Cora
Tempos desconhecidos de memórias dos outros
Por Vitor Velloso
Durante o Festival do Rio 2021
“Cora” é uma ficção com forma de documentário exibida no Festival do Rio 2021 que obteve alguma repercussão da crítica ao longo do ano. O filme de Gustavo Rosa de Moura e Matias Mariani parte de uma premissa particularmente interessante, a narração de memórias e arquivos de vídeo de uma personagem que está no futuro. Assim, para construir a sensação de distanciamento temporal, uma série de efeitos e artifícios são utilizados à exaustão nas imagens, como uma corrupção do documentário gravado pelo pai de nossa protagonista. O problema é que o recurso torna-se repetitivo com poucos minutos de projeção e o tom cíclico da obra transforma a experiência de redescobertas em uma arrastada passagem de bastão.

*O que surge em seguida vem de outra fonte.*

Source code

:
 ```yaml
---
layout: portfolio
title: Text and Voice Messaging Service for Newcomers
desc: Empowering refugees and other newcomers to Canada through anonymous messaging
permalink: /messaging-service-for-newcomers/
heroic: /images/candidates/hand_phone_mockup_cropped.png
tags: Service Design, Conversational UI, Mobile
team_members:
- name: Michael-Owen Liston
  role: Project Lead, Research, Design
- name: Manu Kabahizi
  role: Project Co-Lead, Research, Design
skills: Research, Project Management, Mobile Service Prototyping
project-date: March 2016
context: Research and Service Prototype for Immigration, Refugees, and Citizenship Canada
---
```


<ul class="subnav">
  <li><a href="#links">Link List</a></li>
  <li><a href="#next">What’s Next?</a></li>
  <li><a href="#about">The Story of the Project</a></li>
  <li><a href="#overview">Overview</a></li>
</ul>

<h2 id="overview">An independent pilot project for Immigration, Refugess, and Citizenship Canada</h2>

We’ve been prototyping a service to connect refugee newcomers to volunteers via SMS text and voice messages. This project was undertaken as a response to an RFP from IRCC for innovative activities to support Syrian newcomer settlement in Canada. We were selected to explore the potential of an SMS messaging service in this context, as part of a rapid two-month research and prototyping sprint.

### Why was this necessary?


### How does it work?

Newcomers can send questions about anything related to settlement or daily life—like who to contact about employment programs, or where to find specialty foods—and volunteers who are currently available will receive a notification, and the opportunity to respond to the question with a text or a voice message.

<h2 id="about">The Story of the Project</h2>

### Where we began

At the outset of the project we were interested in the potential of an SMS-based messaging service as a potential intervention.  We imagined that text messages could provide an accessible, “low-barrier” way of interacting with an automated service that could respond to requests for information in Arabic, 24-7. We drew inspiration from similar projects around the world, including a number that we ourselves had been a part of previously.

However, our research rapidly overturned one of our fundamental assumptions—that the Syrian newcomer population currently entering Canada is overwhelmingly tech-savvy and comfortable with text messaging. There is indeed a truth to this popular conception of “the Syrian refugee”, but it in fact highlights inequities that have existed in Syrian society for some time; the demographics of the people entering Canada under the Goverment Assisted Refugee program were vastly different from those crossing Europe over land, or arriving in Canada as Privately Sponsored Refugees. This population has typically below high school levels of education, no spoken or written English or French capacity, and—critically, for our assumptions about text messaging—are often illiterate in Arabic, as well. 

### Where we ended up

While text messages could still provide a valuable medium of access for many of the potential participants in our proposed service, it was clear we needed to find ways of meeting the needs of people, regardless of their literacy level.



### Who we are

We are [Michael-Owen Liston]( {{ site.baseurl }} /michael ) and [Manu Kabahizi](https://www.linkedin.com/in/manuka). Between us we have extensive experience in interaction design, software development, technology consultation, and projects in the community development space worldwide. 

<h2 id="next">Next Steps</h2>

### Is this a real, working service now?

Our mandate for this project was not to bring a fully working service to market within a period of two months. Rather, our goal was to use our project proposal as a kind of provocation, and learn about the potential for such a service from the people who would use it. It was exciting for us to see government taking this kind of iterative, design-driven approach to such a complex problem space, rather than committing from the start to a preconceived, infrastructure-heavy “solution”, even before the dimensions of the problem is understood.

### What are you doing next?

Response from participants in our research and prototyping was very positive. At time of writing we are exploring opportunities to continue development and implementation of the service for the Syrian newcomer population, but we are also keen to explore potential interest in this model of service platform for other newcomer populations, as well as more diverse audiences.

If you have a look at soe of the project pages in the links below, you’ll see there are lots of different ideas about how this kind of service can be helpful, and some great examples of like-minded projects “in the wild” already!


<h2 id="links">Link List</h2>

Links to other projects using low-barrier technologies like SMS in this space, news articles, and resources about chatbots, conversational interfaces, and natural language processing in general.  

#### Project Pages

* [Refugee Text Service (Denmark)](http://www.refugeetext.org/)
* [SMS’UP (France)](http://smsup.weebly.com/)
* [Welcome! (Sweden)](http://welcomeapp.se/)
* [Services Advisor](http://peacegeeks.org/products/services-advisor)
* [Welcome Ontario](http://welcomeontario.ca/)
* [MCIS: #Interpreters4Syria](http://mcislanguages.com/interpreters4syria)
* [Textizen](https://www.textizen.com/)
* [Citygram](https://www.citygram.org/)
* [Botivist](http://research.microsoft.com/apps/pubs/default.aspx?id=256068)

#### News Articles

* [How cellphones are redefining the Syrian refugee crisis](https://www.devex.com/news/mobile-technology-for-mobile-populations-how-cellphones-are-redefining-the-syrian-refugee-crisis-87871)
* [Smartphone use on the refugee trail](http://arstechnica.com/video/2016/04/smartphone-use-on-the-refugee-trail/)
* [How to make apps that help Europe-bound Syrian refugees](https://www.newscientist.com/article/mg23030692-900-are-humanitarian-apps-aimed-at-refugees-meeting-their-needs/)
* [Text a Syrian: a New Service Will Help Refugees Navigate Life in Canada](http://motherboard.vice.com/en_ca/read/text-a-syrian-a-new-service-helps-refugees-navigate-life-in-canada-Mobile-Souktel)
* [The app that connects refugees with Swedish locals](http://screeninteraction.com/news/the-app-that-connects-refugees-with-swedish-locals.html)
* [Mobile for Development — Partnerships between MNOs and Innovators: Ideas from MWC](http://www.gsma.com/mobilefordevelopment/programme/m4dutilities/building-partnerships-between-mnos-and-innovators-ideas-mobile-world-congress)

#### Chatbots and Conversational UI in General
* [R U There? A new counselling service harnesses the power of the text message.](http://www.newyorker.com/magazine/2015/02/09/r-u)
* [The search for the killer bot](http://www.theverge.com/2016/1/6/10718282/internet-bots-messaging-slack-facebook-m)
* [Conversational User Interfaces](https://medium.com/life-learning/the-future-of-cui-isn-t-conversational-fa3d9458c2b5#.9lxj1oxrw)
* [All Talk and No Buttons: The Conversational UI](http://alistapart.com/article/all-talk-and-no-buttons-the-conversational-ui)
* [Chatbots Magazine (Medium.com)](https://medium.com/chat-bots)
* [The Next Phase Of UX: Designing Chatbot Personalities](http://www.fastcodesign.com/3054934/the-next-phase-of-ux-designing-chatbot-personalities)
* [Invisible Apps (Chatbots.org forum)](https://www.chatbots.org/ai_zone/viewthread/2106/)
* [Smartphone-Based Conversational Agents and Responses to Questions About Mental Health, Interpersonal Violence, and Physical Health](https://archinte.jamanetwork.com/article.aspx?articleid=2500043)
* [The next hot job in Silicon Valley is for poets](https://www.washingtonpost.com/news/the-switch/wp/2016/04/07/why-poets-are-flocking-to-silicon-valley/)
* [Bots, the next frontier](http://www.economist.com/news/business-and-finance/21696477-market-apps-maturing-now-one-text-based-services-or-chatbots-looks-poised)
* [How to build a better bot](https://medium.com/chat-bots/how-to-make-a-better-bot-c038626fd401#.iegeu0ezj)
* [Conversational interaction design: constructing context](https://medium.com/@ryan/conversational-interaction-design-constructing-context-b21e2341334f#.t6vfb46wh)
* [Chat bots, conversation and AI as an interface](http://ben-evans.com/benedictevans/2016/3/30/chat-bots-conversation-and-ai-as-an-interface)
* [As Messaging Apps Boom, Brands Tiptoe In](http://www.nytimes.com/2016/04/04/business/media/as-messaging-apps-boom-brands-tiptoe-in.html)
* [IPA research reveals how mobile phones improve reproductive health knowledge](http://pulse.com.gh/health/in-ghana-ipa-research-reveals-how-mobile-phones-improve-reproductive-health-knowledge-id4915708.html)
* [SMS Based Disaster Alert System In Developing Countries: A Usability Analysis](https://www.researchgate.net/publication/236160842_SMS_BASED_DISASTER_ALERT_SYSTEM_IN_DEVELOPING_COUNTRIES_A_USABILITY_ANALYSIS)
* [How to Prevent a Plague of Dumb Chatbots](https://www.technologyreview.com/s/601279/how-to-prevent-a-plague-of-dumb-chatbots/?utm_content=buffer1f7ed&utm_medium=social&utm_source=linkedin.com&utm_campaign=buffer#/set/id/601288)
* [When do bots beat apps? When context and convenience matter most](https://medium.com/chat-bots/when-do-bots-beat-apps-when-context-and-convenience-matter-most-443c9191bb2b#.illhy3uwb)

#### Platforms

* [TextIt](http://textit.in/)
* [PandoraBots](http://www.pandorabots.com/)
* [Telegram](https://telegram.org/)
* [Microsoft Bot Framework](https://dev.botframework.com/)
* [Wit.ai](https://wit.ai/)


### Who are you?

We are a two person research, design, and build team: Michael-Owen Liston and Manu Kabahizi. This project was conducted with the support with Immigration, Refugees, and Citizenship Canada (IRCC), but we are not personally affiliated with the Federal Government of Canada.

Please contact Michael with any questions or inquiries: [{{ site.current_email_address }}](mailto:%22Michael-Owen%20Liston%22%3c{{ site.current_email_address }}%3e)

Dentro de sua temática, o conflito cultural torna-se uma mera questão não desenvolvida, a dinamarquesa fita as imagens à procura de respostas para as perguntas que seu pai um dia decidiu responder. São diversos problemas familiares que passam a ser debatidos, com depoimentos e entrevistas que vão construindo uma espécie de mosaico histórico dos desentendimentos dos personagens. Nessa pretensão, “Cora” articula as relações a partir dos traumas e tabus, como quem vasculha um passado distante para compreender os problemas do presente, levando em consideração o próprio cotidiano em contraposição com a fala mansa da narração. Mas é difícil se interessar pelo material apresentado, já que as mesmas histórias são contadas à exaustão, com perspectivas brevemente distintas e um tomo de dispositivos frágeis que revelam uma tentativa de conceituar as divergências temporais com as ligações dramáticas. Por exemplo, para cada vez que uma transição ocorre, vemos um efeito atravessar a tela e lembrar o espectador que o mesmo está diante de um arquivo.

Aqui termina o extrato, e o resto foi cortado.